Among the lettuce, cucumbers, tomatoes and green beans, a new crop has sprung up in the gardens of inveterate smokers. They're growing tobacco, The Associated Press reports. This gives new meaning to "roll your own."


The substantial federal tax increase on tobacco products on April 1 apparently sparked this avocation. And, it turns out, do-it-yourselfers can save serious dough (although not nearly as much as they would if they'd quit).


"Cigarettes cost an average of $4.35 a pack; home growers can make that amount for about 30 cents," the AP says.

There's lots of information online about how to grow your own crop, which is much more complicated than, say, planting zucchini. How To Grow Tobacco is one such site, AP notes, and a place to vent if you're a smoker who feels oppressed.


You'll also find interesting comments like this one: "Organic tobacco. Sounds very good. I do garden organically, and am interested in healthy food choices."


What are the drawbacks to this enterprise (which is legal as long as you don't sell your crop)?
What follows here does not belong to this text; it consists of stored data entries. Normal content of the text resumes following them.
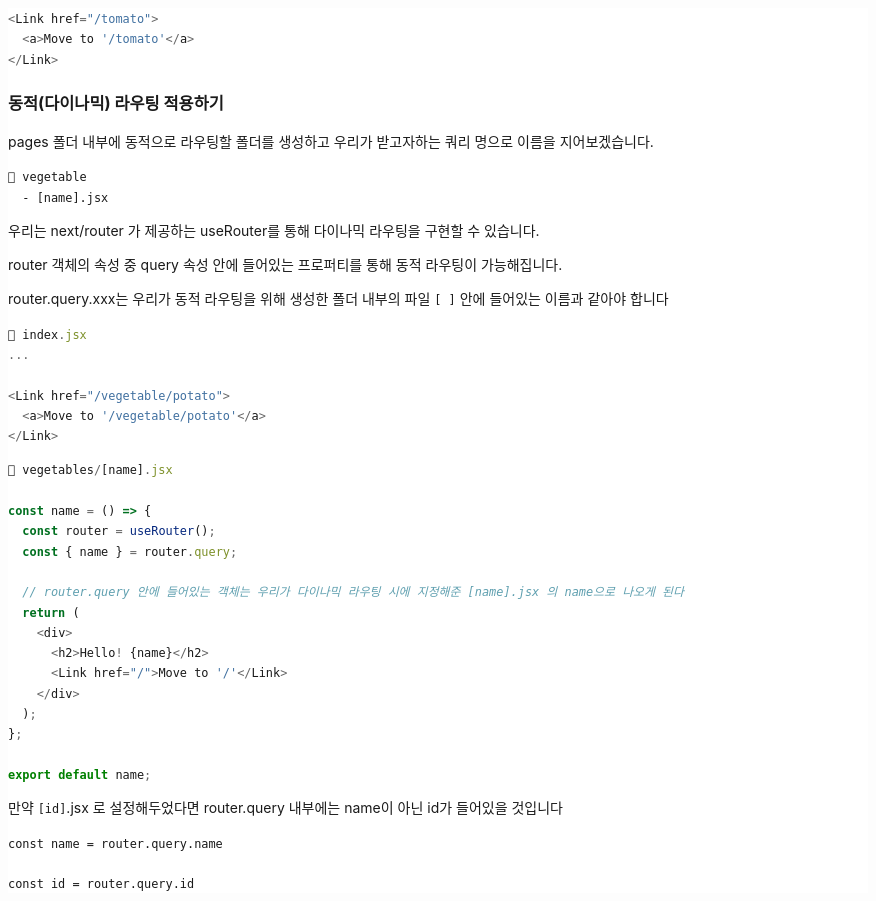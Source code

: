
 ```js
<Link href="/tomato">
  <a>Move to '/tomato'</a>
</Link>
```

### 동적(다이나믹) 라우팅 적용하기

pages 폴더 내부에 동적으로 라우팅할 폴더를 생성하고 우리가 받고자하는 쿼리 명으로 이름을 지어보겠습니다.

```
📁 vegetable
  - [name].jsx
```

우리는 next/router 가 제공하는 useRouter를 통해 다이나믹 라우팅을 구현할 수 있습니다.

router 객체의 속성 중 query 속성 안에 들어있는 프로퍼티를 통해 동적 라우팅이 가능해집니다.

router.query.xxx는 우리가 동적 라우팅을 위해 생성한 폴더 내부의 파일 `[ ]` 안에 들어있는 이름과 같아야 합니다

```js
📁 index.jsx
...

<Link href="/vegetable/potato">
  <a>Move to '/vegetable/potato'</a>
</Link>
```

```js
📁 vegetables/[name].jsx

const name = () => {
  const router = useRouter();
  const { name } = router.query;

  // router.query 안에 들어있는 객체는 우리가 다이나믹 라우팅 시에 지정해준 [name].jsx 의 name으로 나오게 된다
  return (
    <div>
      <h2>Hello! {name}</h2>
      <Link href="/">Move to '/'</Link>
    </div>
  );
};

export default name;

```

만약 `[id]`.jsx 로 설정해두었다면 router.query 내부에는 name이 아닌 id가 들어있을 것입니다

```
const name = router.query.name

const id = router.query.id
```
Quite frankly, even if we were so inclined, this seems like too much work.

  • Plants from the tiny seeds should to be started indoors.
  • Once transplanted, they need fertilizer and plenty of water.
  • Watch out for plant diseases and insect pests.
  • You've got to remove the terminal buds and the suckers.
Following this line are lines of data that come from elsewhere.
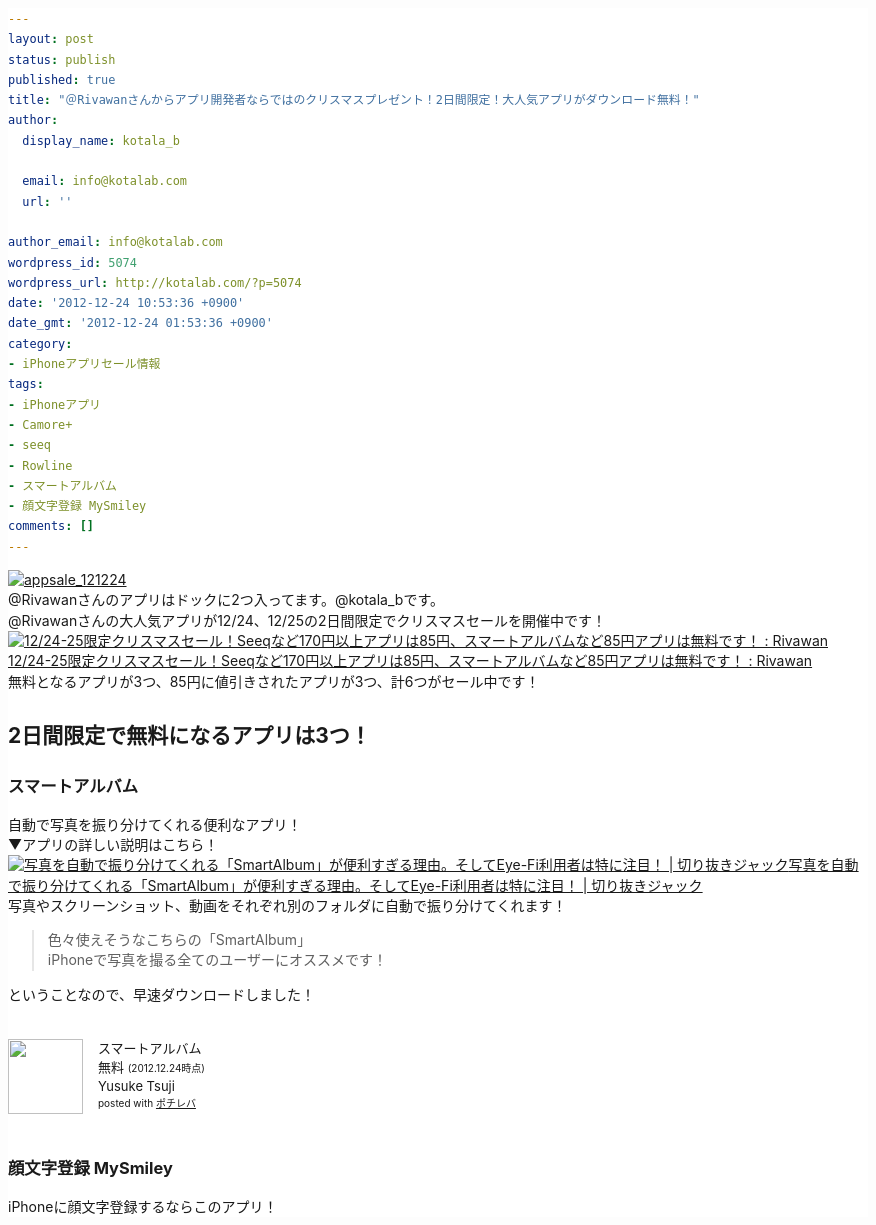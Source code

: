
 ```yaml
---
layout: post
status: publish
published: true
title: "＠Rivawanさんからアプリ開発者ならではのクリスマスプレゼント！2日間限定！大人気アプリがダウンロード無料！"
author:
  display_name: kotala_b

  email: info@kotalab.com
  url: ''

author_email: info@kotalab.com
wordpress_id: 5074
wordpress_url: http://kotalab.com/?p=5074
date: '2012-12-24 10:53:36 +0900'
date_gmt: '2012-12-24 01:53:36 +0900'
category:
- iPhoneアプリセール情報
tags:
- iPhoneアプリ
- Camore+
- seeq
- Rowline
- スマートアルバム
- 顔文字登録 MySmiley
comments: []
---
```

<p><a href="http://kotalab.com/wp-content/uploads/appsale_121224.png" target="_blank"><img src="http://kotalab.com/wp-content/uploads/appsale_121224-448x320.png" alt="appsale_121224" width="448" height="320" class="alignnone size-large wp-image-5079" /></a><br />
@Rivawanさんのアプリはドックに2つ入ってます。@kotala_bです。<br />
@Rivawanさんの大人気アプリが12/24、12/25の2日間限定でクリスマスセールを開催中です！<br />
<a href="http://rivawan.com/archives/2254" target="_blank"><img  class="alignleft" src="http://capture.heartrails.com/150x130?http://rivawan.com/archives/2254" alt="12/24-25限定クリスマスセール！Seeqなど170円以上アプリは85円、スマートアルバムなど85円アプリは無料です！ : Rivawan" width="150" height="130" /></a><a href="http://rivawan.com/archives/2254" target="_blank">12/24-25限定クリスマスセール！Seeqなど170円以上アプリは85円、スマートアルバムなど85円アプリは無料です！ : Rivawan</a><a href="http://b.hatena.ne.jp/entry/http://rivawan.com/archives/2254" target="_blank"><img border="0" src="http://b.hatena.ne.jp/entry/image/http://rivawan.com/archives/2254" alt="" /></a><br style="clear:both;" />無料となるアプリが3つ、85円に値引きされたアプリが3つ、計6つがセール中です！<br />
</p>
<h2>2日間限定で無料になるアプリは3つ！</h2>
<h3>スマートアルバム</h3>
<p>自動で写真を振り分けてくれる便利なアプリ！<br />
▼アプリの詳しい説明はこちら！<br />
<a href="http://tamkai.com/blog/2012/12/20/2870/" target="_blank"><img  class="alignleft" src="http://capture.heartrails.com/150x130?http://tamkai.com/blog/2012/12/20/2870/" alt="写真を自動で振り分けてくれる「SmartAlbum」が便利すぎる理由。そしてEye-Fi利用者は特に注目！ | 切り抜きジャック" width="150" height="130" /></a><a href="http://tamkai.com/blog/2012/12/20/2870/" target="_blank">写真を自動で振り分けてくれる「SmartAlbum」が便利すぎる理由。そしてEye-Fi利用者は特に注目！ | 切り抜きジャック</a><a href="http://b.hatena.ne.jp/entry/http://tamkai.com/blog/2012/12/20/2870/" target="_blank"><img border="0" src="http://b.hatena.ne.jp/entry/image/http://tamkai.com/blog/2012/12/20/2870/" alt="" /></a><br style="clear:both;" />写真やスクリーンショット、動画をそれぞれ別のフォルダに自動で振り分けてくれます！</p>
<blockquote><p>色々使えそうなこちらの「SmartAlbum」<br />
iPhoneで写真を撮る全てのユーザーにオススメです！</p></blockquote>
<p>ということなので、早速ダウンロードしました！</p>
<div class="pochireba" style="text-align:left;font-size:small;padding:20px 0;/zoom: 1;overflow: hidden;"><span class="removed_link" title="http://click.linksynergy.com/fs-bin/click?id=d2yYUp776R4&amp;subid=&amp;offerid=94348.1&amp;type=3&amp;tmpid=3910&amp;RD_PARM1=https%253A%252F%252Fitunes.apple.com%252Fjp%252Fapp%252Fsumatoarubamu%252Fid566956835%253Fmt%253D8%2526uo%253D4"><img src="http://a1947.phobos.apple.com/us/r1000/061/Purple/v4/02/84/48/02844843-e64f-e5ab-2533-8deec81a329e/mzl.myyihohr.png" width="75" height="75" style="float:left;margin:0 15px 0 0;" class="pochi_img" ></span>
<div class="pochi_info" style="text-align:left;/zoom: 1;overflow: hidden;">
<div class="pochi_name"><span class="removed_link" title="http://click.linksynergy.com/fs-bin/click?id=d2yYUp776R4&amp;subid=&amp;offerid=94348.1&amp;type=3&amp;tmpid=3910&amp;RD_PARM1=https%253A%252F%252Fitunes.apple.com%252Fjp%252Fapp%252Fsumatoarubamu%252Fid566956835%253Fmt%253D8%2526uo%253D4">スマートアルバム</span></div>
<div class="pochi_price" style="display:inline;">無料</div>
<div class="pochi_time" style="font-size:x-small;display:inline;">(2012.12.24時点)</div>
<div class="pochi_seller"><span class="removed_link" title="http://click.linksynergy.com/fs-bin/click?id=d2yYUp776R4&amp;subid=&amp;offerid=94348.1&amp;type=3&amp;tmpid=3910&amp;RD_PARM1=https%253A%252F%252Fitunes.apple.com%252Fjp%252Fartist%252Fyusuke-tsuji%252Fid406318338%253Fuo%253D4">Yusuke Tsuji</span></div>
<div class="pochi_post" style="font-size:x-small;">posted with <a href="http://pochireba.com">ポチレバ</a></div>
</div>
<div class="pochireba-footer" style="clear: left"></div>
</div>
<h3>顔文字登録 MySmiley</h3>
<p>iPhoneに顔文字登録するならこのアプリ！<br />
So far, not so bad, but now comes the hard part: After harvest, you've got to cure the leaves in a building with the proper temperature and humidity. The homegrown-tobacco fan in this story at Ohio.com plans to use an old corn crib.


Then there's aging, which can take a year or more. "For the home gardener, aging will probably be at least as difficult as proper curing," says a post at How To Grow Stuff.


Also, AP says, even though homegrown doesn't have additives, evidence suggests it's no safer than the tobacco in store-bought cancer sticks.